Yes, there have been worse times in history. And who knows, there could be worse to come. But just now feels like a really dark time. So it’s timely to think about apocalyptic pieces like this one we heard, with the sun and the stars and the sea and all that. Now apocalyptic literature needs to be treated carefully. There was a lot of it written around the time of Jesus, and it had a very specific form and purpose. It’s not prophecy. It’s not to be taken literally. It’s partly poetry, partly commentary on the current world, partly a cry for help. Because apocalyptic literature grows when people are oppressed. The book of Daniel was written when a Greek king threatened to destroy Jewish worship in the temple at Jerusalem. The book of Revelation was written when the early Christians were being persecuted across the Greek-speaking Jewish world. And the various apocalyptic stories of Jesus’ time were told and written under Roman persecution of the Jewish people, culminating in the destruction of Jerusalem.

But you need to read it carefully. In the weeks leading up to Advent two years ago, I read and blogged my way through the book of Revelation, the longest and most vivid piece of apocalyptic writing in our scriptures. That’s an extraordinary book, full of incredible imagery and poetry, weird symbolism, vicious commentary on the wickedness of the Roman empire, and texts so beautiful that they’ve been set to music by some of the greatest composers. My head was full of song as I read Revelation. But what I found I couldn’t do was look at it directly. It’s like one of those optical illusions by Escher - it only makes sense if you look at it from the side, if you look at it head-on your eyes go funny and your brain hurts and nothing makes sense. And one of the great problems with Revelation is that it’s read as if it was a weather forecast, and you get bizarre American websites tracking the events of the book against real life and scoring how close we are to the events shown, or trying to make movies and popular books showing the events of Revelation in our current world. None of that makes any sense of the book, and at worst it can be actively harmful if it’s used as a guide to policy or life.

And all this goes with our passage today. I don’t believe that the detail of the signs Jesus is talking about are important. He’s using these as symbols, within the accepted style of the time, to give a clear message about what happens in situations of disaster. He says that the signs will be clear that the kingdom of God is coming near. The form of the disaster isn’t so clear, but what is entirely clear is that the kingdom of God is coming.

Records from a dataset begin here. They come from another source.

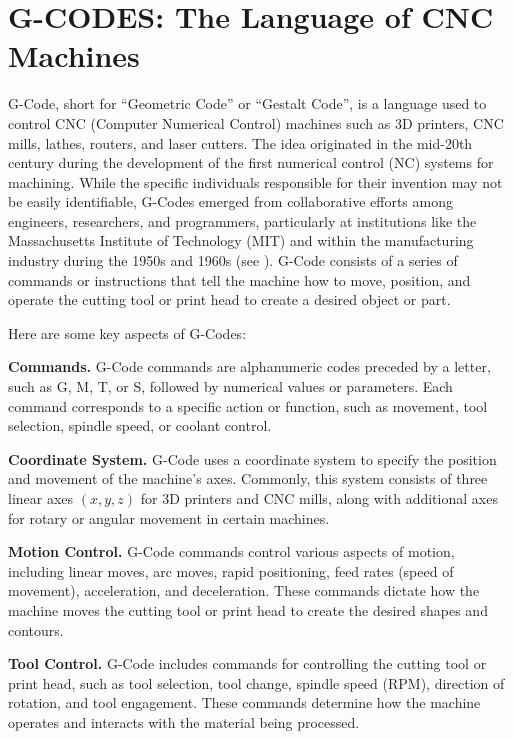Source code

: \chapter{G-CODES: The Language of CNC Machines}


G-Code, short for {\textquotedblleft}Geometric Code{\textquotedblright} or {\textquotedblleft}Gestalt Code{\textquotedblright}, is a language used to control CNC (Computer Numerical Control) machines such as 3D printers, CNC mills, lathes, routers, and laser cutters.
The idea originated in the mid-20th century during the development of the first numerical control (NC) systems for machining.
While the specific individuals responsible for their invention may not be easily identifiable, G-Codes emerged from collaborative efforts among engineers, researchers, and programmers, particularly at institutions like the Massachusetts Institute of Technology (MIT) and within the manufacturing industry during the 1950s and 1960s  (see \cite{marlinfwweb}).
G-Code consists of a series of commands or instructions that tell the machine how to move, position, and operate the cutting tool or print head to create a desired object or part.

Here are some key aspects of G-Codes:

\noindent\textbf{Commands.}
G-Code commands are alphanumeric codes preceded by a letter, such as G, M, T, or S, followed by numerical values or parameters.
Each command corresponds to a specific action or function, such as movement, tool selection, spindle speed, or coolant control.

\noindent\textbf{Coordinate System.}
G-Code uses a coordinate system to specify the position and movement of the machine's axes.
Commonly, this system consists of three linear axes $(x,y,z)$ for 3D printers and CNC mills,
along with additional axes for rotary or angular movement in certain machines.

\noindent\textbf{Motion Control.}
G-Code commands control various aspects of motion, including linear moves, arc moves,
rapid positioning, feed rates (speed of movement), acceleration, and deceleration.
These commands dictate how the machine moves the cutting tool or print head to create the desired shapes and contours.

\noindent\textbf{Tool Control.}
G-Code includes commands for controlling the cutting tool or print head,
such as tool selection, tool change, spindle speed (RPM), direction of rotation, and tool engagement.
These commands determine how the machine operates and interacts with the material being processed.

So if we think of the end of the world, we can think of it as the end of this world. As the end of the world of pain. As the end of the world of oppression. As the end of the world where power is everything, where hierarchy is central, where climbing the ladder and pushing others down matters. The end of the world where violence is the heart of society. The end of the world where if you gain, then I lose. The end of the world that mistreats people because they’re black, or female, or a minority religion, or gay, or disabled, or transgender. The end of that world. Carrying on with Revelation, we’re told at the end of that book that “Death will be no more, mourning and crying and pain will be no more, for the first things have passed away”.

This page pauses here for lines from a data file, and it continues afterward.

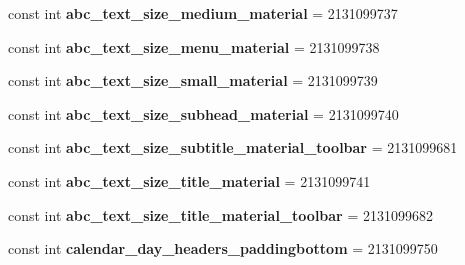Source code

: \begin{DoxyCompactItemize}
\item 
\hypertarget{classClient_1_1Droid_1_1Resource_1_1Dimension_afe09aa3630892cb394c7e1e90a9b2144}{}const int {\bfseries abc\+\_\+text\+\_\+size\+\_\+medium\+\_\+material} = 2131099737\label{classClient_1_1Droid_1_1Resource_1_1Dimension_afe09aa3630892cb394c7e1e90a9b2144}

\item 
\hypertarget{classClient_1_1Droid_1_1Resource_1_1Dimension_a1e6fc04148089b272e1c20ac0ae9bafe}{}const int {\bfseries abc\+\_\+text\+\_\+size\+\_\+menu\+\_\+material} = 2131099738\label{classClient_1_1Droid_1_1Resource_1_1Dimension_a1e6fc04148089b272e1c20ac0ae9bafe}

\item 
\hypertarget{classClient_1_1Droid_1_1Resource_1_1Dimension_a962e8b0820146de1face4a3433766f1f}{}const int {\bfseries abc\+\_\+text\+\_\+size\+\_\+small\+\_\+material} = 2131099739\label{classClient_1_1Droid_1_1Resource_1_1Dimension_a962e8b0820146de1face4a3433766f1f}

\item 
\hypertarget{classClient_1_1Droid_1_1Resource_1_1Dimension_aef0b4ef039f8f0ff0d84a6444ed04a2f}{}const int {\bfseries abc\+\_\+text\+\_\+size\+\_\+subhead\+\_\+material} = 2131099740\label{classClient_1_1Droid_1_1Resource_1_1Dimension_aef0b4ef039f8f0ff0d84a6444ed04a2f}

\item 
\hypertarget{classClient_1_1Droid_1_1Resource_1_1Dimension_a2f9a55a6d1ab3a34aa326d6c579fc16f}{}const int {\bfseries abc\+\_\+text\+\_\+size\+\_\+subtitle\+\_\+material\+\_\+toolbar} = 2131099681\label{classClient_1_1Droid_1_1Resource_1_1Dimension_a2f9a55a6d1ab3a34aa326d6c579fc16f}

\item 
\hypertarget{classClient_1_1Droid_1_1Resource_1_1Dimension_ad598aff492267ad4bafef4705d9a8c68}{}const int {\bfseries abc\+\_\+text\+\_\+size\+\_\+title\+\_\+material} = 2131099741\label{classClient_1_1Droid_1_1Resource_1_1Dimension_ad598aff492267ad4bafef4705d9a8c68}

\item 
\hypertarget{classClient_1_1Droid_1_1Resource_1_1Dimension_ad38e6463ca8fcd2b1afd2467bb551e10}{}const int {\bfseries abc\+\_\+text\+\_\+size\+\_\+title\+\_\+material\+\_\+toolbar} = 2131099682\label{classClient_1_1Droid_1_1Resource_1_1Dimension_ad38e6463ca8fcd2b1afd2467bb551e10}

\item 
\hypertarget{classClient_1_1Droid_1_1Resource_1_1Dimension_a47bf251fdbcbf0027485d8c5b72ab33a}{}const int {\bfseries calendar\+\_\+day\+\_\+headers\+\_\+paddingbottom} = 2131099750\label{classClient_1_1Droid_1_1Resource_1_1Dimension_a47bf251fdbcbf0027485d8c5b72ab33a}


\end{DoxyCompactItemize}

Now that’s a hopeful kind of apocalypse. And it goes back to another Jewish theme, the coming of the Day of the Lord, which is a day of judgement and trial for evil forces in society, for those who put others down, but for ordinary people is a day of hope and a day of celebration. This is the promise given through the prophet Jeremiah in the Old Testament reading that we heard – that God will fulfil his promises, and will save Jerusalem and Judah through the descendants of David. We hear this as relating to Jesus, as a descendant of David, but it’s a promise given to the Jewish people in a time of their great need. It’s a collective promise rather than an individual promise, a gift given to a whole people who were suffering and struggling. Jeremiah has a reputation of being a rather gloomy prophet, but that section of the book is sometimes known as the Book of Consolation and it’s full of reassurance and hope for the people of Judah in dark times.

And in the same way Jesus offers reassurance and hope in dark times. He tells us that the kingdom of God is near. That phrase is familiar and occurs throughout the gospels, but here he uses it to refer to the coming kingdom at the end of days, when the justice and righteousness that Jeremiah promises will spread throughout the whole world. He says that his words will never pass away, that redemption is coming soon.

All this is more important than the troubles that will be found in the apocalyptic times. And so Jesus instructs his disciples to be alert, to be watchful, to be ready for that day to come. Now we know when Christmas will come – 3 weeks on Tuesday, check those last posting dates and the deadlines for turkey orders – but we have no idea when that second coming will occur. The early Christians believed it was imminent – there is a statement of that in Jesus’ words that “this generation will not pass away until all things have taken place”, and there are many occasions when St Paul writes of expecting the second coming happening within his own life. In the ensuing Christian centuries, people have often believed it to be imminent, and lived their lives accordingly.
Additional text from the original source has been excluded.